“Live simply, travel lightly, love passionately, and never forget to breath.”
Though it took us a week of walking to arrive, we finally officially arrived in Zanskar once we met up with the river after our third pass. Though we had brought a lot of food with us, we did run out which meant that we would be relying on homestays every night throughout the rest of the trek to keep us fed. Since there was a constant water source and no huge passes left to Padum we figured there would be a few more villages than in the previous region, and thankfully we were indeed able to find somewhere to stay every night.
Our first homestay in the region was a bit different than usual but suited us perfectly. We ended up eating with the family for dinner and breakfast (and a snack of tea and curd when we arrived starving in the afternoon), but then had our own place to stay at night instead of sleeping in their home.

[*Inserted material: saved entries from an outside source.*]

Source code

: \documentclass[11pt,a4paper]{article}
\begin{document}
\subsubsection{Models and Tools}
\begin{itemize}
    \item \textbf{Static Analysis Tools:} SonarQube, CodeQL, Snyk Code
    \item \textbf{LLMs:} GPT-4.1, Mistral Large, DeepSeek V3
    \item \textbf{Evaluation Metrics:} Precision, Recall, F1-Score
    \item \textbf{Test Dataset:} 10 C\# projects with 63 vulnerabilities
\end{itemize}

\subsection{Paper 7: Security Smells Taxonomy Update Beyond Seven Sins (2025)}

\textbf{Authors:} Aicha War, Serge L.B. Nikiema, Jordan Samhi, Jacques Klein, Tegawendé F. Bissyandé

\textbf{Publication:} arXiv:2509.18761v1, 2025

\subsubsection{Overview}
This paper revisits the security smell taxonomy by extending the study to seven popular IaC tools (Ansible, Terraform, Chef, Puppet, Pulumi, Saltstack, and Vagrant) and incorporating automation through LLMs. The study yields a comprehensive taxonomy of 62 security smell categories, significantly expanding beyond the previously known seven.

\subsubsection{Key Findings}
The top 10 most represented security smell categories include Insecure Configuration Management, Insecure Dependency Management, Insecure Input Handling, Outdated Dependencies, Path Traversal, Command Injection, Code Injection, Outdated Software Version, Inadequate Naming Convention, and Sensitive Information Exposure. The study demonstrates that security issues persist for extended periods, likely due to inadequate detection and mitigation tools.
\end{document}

The man obviously owned the building we stayed in as well, though it was unclear as to what exactly it was. It had a “kitchen” as well as an empty room for people to hang out in, and a third room which resembled a classroom. Though we though for a second that we may be sleeping in their school, in a village this small (composed of only four homes) it would be very surprising if they had their own. Usually the children who go to school live away from home in a larger village where there is a school.
Here is the village, which, with only four houses, is the smallest one we stayed in. It was very peaceful and beautiful and the type of place I would have enjoyed spending a week alone with a few books.
You can often tell a family’s wealth in these areas by their collection of pots and pans.
Here they are preparing the donkeys for an expedition to who knows where, possibly getting supplies from another village, or going out with westerners on a trek.
And of course, the toilet!
Though it seemed with our last homestay that the family had never (or almost never) had westerns stay with them, here it was obvious they were use to catering to tourists. They fed us an enormous amount, served us an early breakfast in order for us to start walking in the morning, and even packed us with a lunch (chapati and boiled eggs) as they knew we wouldn’t be able to find food until the next evening.